Exactly how the relationship will withstand the SACP’s independent contestation in the 2026 local elections remains to be seen. There is a lot of membership overlap between the party and the ANC and some SACP members hold positions in national, provincial, and local government as ANC representatives. The mass media, almost wholly hostile to the ANC, has gleefully latched onto this as a sticking point, unable to grasp the dimorphic nature of the ANC as both a broad movement and a political party.
For the SACP, there is no insuperable contradiction. Contesting elections independently is an effort to bolster the traditionally left-progressive identity and concrete action of the ANC as a movement. “We have no intentions to weaken the ANC. If there is anything, we want to strengthen it. This loss [the GNU] highlights two things and the objective condition of where we have weak leadership when the living conditions of the people have worsened.
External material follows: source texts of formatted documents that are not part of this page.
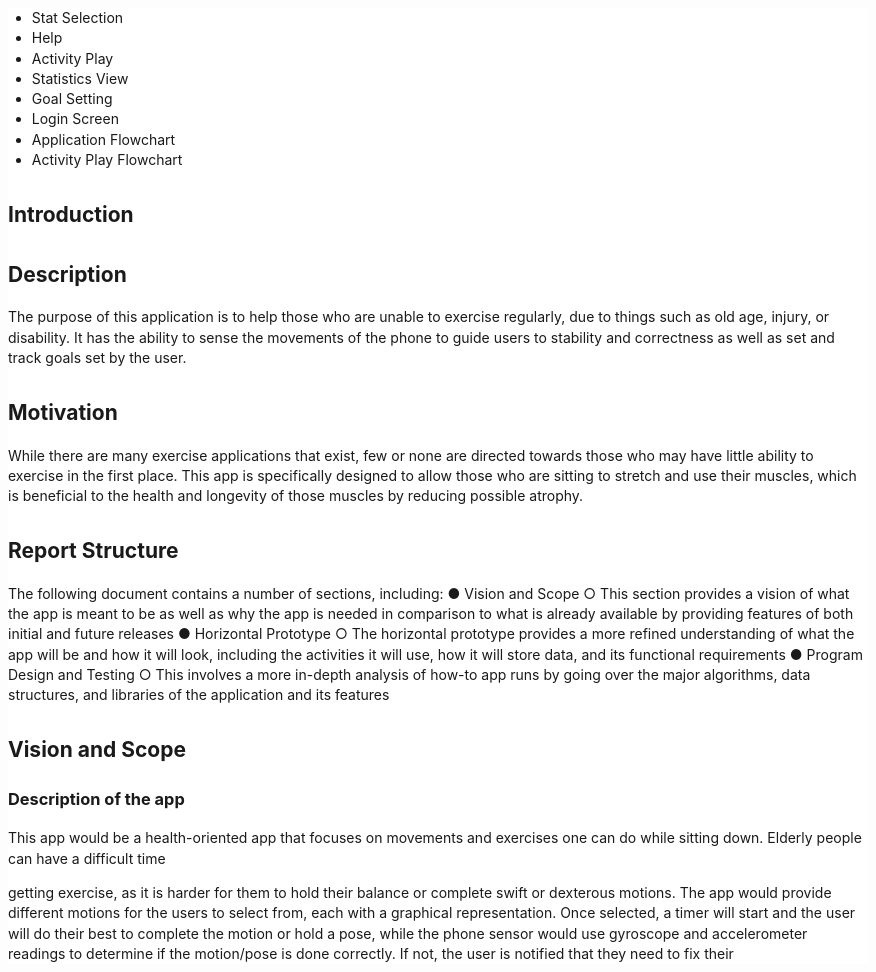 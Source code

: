    - Stat Selection
   - Help
   - Activity Play
   - Statistics View
   - Goal Setting
   - Login Screen
   - Application Flowchart
   - Activity Play Flowchart


## Introduction

## Description

The purpose of this application is to help those who are unable to exercise regularly, due
to things such as old age, injury, or disability. It has the ability to sense the movements of
the phone to guide users to stability and correctness as well as set and track goals set by
the user.

## Motivation

While there are many exercise applications that exist, few or none are directed towards
those who may have little ability to exercise in the first place. This app is specifically
designed to allow those who are sitting to stretch and use their muscles, which is
beneficial to the health and longevity of those muscles by reducing possible atrophy.

## Report Structure

The following document contains a number of sections, including:
● Vision and Scope
○ This section provides a vision of what the app is meant to be as well as why
the app is needed in comparison to what is already available by providing
features of both initial and future releases
● Horizontal Prototype
○ The horizontal prototype provides a more refined understanding of what the
app will be and how it will look, including the activities it will use, how it will
store data, and its functional requirements
● Program Design and Testing
○ This involves a more in-depth analysis of how-to app runs by going over the
major algorithms, data structures, and libraries of the application and its
features


## Vision and Scope

### Description of the app

This app would be a health-oriented app that focuses on movements and
exercises one can do while sitting down. Elderly people can have a difficult time

getting exercise, as it is harder for them to hold their balance or complete swift or
dexterous motions. The app would provide different motions for the users to select
from, each with a graphical representation. Once selected, a timer will start and the
user will do their best to complete the motion or hold a pose, while the phone
sensor would use gyroscope and accelerometer readings to determine if the
motion/pose is done correctly. If not, the user is notified that they need to fix their
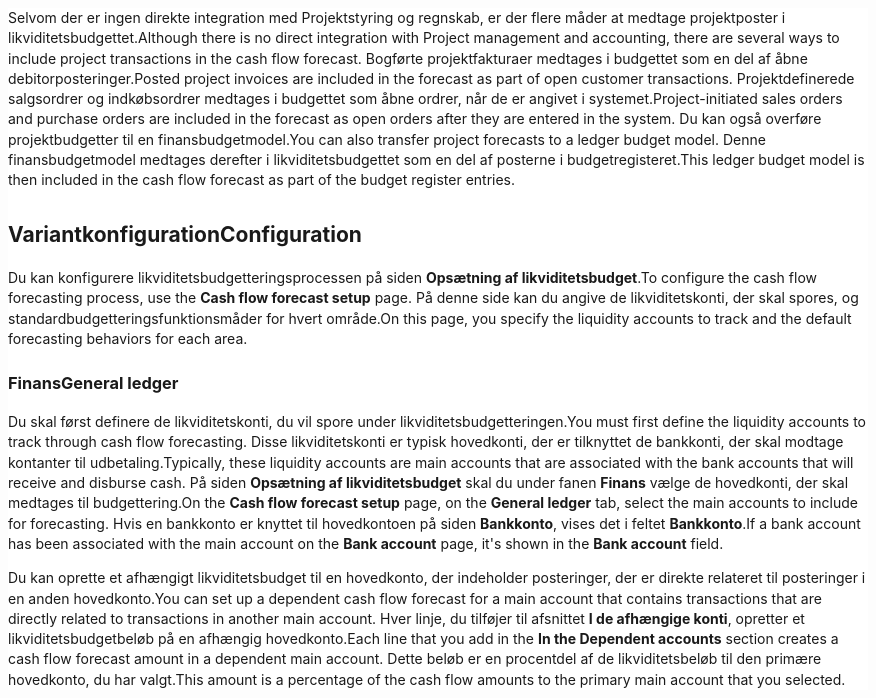 <span data-ttu-id="471c4-123">Selvom der er ingen direkte integration med Projektstyring og regnskab, er der flere måder at medtage projektposter i likviditetsbudgettet.</span><span class="sxs-lookup"><span data-stu-id="471c4-123">Although there is no direct integration with Project management and accounting, there are several ways to include project transactions in the cash flow forecast.</span></span> <span data-ttu-id="471c4-124">Bogførte projektfakturaer medtages i budgettet som en del af åbne debitorposteringer.</span><span class="sxs-lookup"><span data-stu-id="471c4-124">Posted project invoices are included in the forecast as part of open customer transactions.</span></span> <span data-ttu-id="471c4-125">Projektdefinerede salgsordrer og indkøbsordrer medtages i budgettet som åbne ordrer, når de er angivet i systemet.</span><span class="sxs-lookup"><span data-stu-id="471c4-125">Project-initiated sales orders and purchase orders are included in the forecast as open orders after they are entered in the system.</span></span> <span data-ttu-id="471c4-126">Du kan også overføre projektbudgetter til en finansbudgetmodel.</span><span class="sxs-lookup"><span data-stu-id="471c4-126">You can also transfer project forecasts to a ledger budget model.</span></span> <span data-ttu-id="471c4-127">Denne finansbudgetmodel medtages derefter i likviditetsbudgettet som en del af posterne i budgetregisteret.</span><span class="sxs-lookup"><span data-stu-id="471c4-127">This ledger budget model is then included in the cash flow forecast as part of the budget register entries.</span></span>

## <a name="configuration"></a><span data-ttu-id="471c4-128">Variantkonfiguration</span><span class="sxs-lookup"><span data-stu-id="471c4-128">Configuration</span></span>

<span data-ttu-id="471c4-129">Du kan konfigurere likviditetsbudgetteringsprocessen på siden **Opsætning af likviditetsbudget**.</span><span class="sxs-lookup"><span data-stu-id="471c4-129">To configure the cash flow forecasting process, use the **Cash flow forecast setup** page.</span></span> <span data-ttu-id="471c4-130">På denne side kan du angive de likviditetskonti, der skal spores, og standardbudgetteringsfunktionsmåder for hvert område.</span><span class="sxs-lookup"><span data-stu-id="471c4-130">On this page, you specify the liquidity accounts to track and the default forecasting behaviors for each area.</span></span>

### <a name="general-ledger"></a><span data-ttu-id="471c4-131">Finans</span><span class="sxs-lookup"><span data-stu-id="471c4-131">General ledger</span></span>

<span data-ttu-id="471c4-132">Du skal først definere de likviditetskonti, du vil spore under likviditetsbudgetteringen.</span><span class="sxs-lookup"><span data-stu-id="471c4-132">You must first define the liquidity accounts to track through cash flow forecasting.</span></span> <span data-ttu-id="471c4-133">Disse likviditetskonti er typisk hovedkonti, der er tilknyttet de bankkonti, der skal modtage kontanter til udbetaling.</span><span class="sxs-lookup"><span data-stu-id="471c4-133">Typically, these liquidity accounts are main accounts that are associated with the bank accounts that will receive and disburse cash.</span></span> <span data-ttu-id="471c4-134">På siden **Opsætning af likviditetsbudget** skal du under fanen **Finans** vælge de hovedkonti, der skal medtages til budgettering.</span><span class="sxs-lookup"><span data-stu-id="471c4-134">On the **Cash flow forecast setup** page, on the **General ledger** tab, select the main accounts to include for forecasting.</span></span> <span data-ttu-id="471c4-135">Hvis en bankkonto er knyttet til hovedkontoen på siden **Bankkonto**, vises det i feltet **Bankkonto**.</span><span class="sxs-lookup"><span data-stu-id="471c4-135">If a bank account has been associated with the main account on the **Bank account** page, it's shown in the **Bank account** field.</span></span>

<span data-ttu-id="471c4-136">Du kan oprette et afhængigt likviditetsbudget til en hovedkonto, der indeholder posteringer, der er direkte relateret til posteringer i en anden hovedkonto.</span><span class="sxs-lookup"><span data-stu-id="471c4-136">You can set up a dependent cash flow forecast for a main account that contains transactions that are directly related to transactions in another main account.</span></span> <span data-ttu-id="471c4-137">Hver linje, du tilføjer til afsnittet **I de afhængige konti**, opretter et likviditetsbudgetbeløb på en afhængig hovedkonto.</span><span class="sxs-lookup"><span data-stu-id="471c4-137">Each line that you add in the **In the Dependent accounts** section creates a cash flow forecast amount in a dependent main account.</span></span> <span data-ttu-id="471c4-138">Dette beløb er en procentdel af de likviditetsbeløb til den primære hovedkonto, du har valgt.</span><span class="sxs-lookup"><span data-stu-id="471c4-138">This amount is a percentage of the cash flow amounts to the primary main account that you selected.</span></span>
When you are a liberation movement, you must use your power to improve the lives of your people,” said Mapaila.
As the editorial in the latest issue of the SACP journal the African Communist points out, the party is treading a new path that requires much nuance and dexterity: “There are many implications and challenges ahead, not just for the SACP but also for the ANC and COSATU and broader trade union movement … [W]hat is clear is that the all-round crisis in our country means that we cannot simply sleep-walk nostalgically along the same path. But how the SACP conducts itself in this challenging moment will require considerable strategic and tactical finesse.”
A big part of the crisis — intertwined with the impacts of burgeoning poverty, unemployment, crime, and corruption — has to do with the hollowing out of South Africa’s democracy.
Some 22.7 million registered or eligible voters out of a voting-age population of 38.9 million citizens didn’t bother to vote in the general election. The ANC’s depleted majority was “won” with just 6.6 million votes (16.4 per cent of eligible voters), meaning that a silent majority of South Africans felt sufficiently alienated from the country’s young democratic process to stay at home. There’s a pervasive feeling among people in poor urban and rural townships and communities that there’s no point in voting because it doesn’t change anything. This is a challenge for the SACP as it attempts to be more visible at a grassroots level and fill the vacuum created by a government-level failure to engage with a support base it ruinously took for granted.
Part of this disaffection has led to breakaways from the ANC, in the form of the ethno-nationalist, populist parties of the Economic Freedom Fighters and former President Jacob Zuma’s MK Party. Both can be seen as symptoms of a malaise that needs urgent redress.
The SACP aims to do this through a popular left front that brings together all forces that desire progressive change, including those that have not traditionally had much time for Communists.
The feeling beyond the party that the time has come for a new approach was in part reflected by the presence at the SACP Special National Congress of former President Thabo Mbeki.
The party has often been highly critical of the policies enacted during the Mbeki administration, which it terms a neoliberal “class project.” But Mbeki’s speech to the Congress was welcomed. He called for an inclusive “national dialogue” on the social and economic crises facing South Africa and said that the SACP’s participation in this would be crucial to ensure that the voice of the working class and marginalized is heard.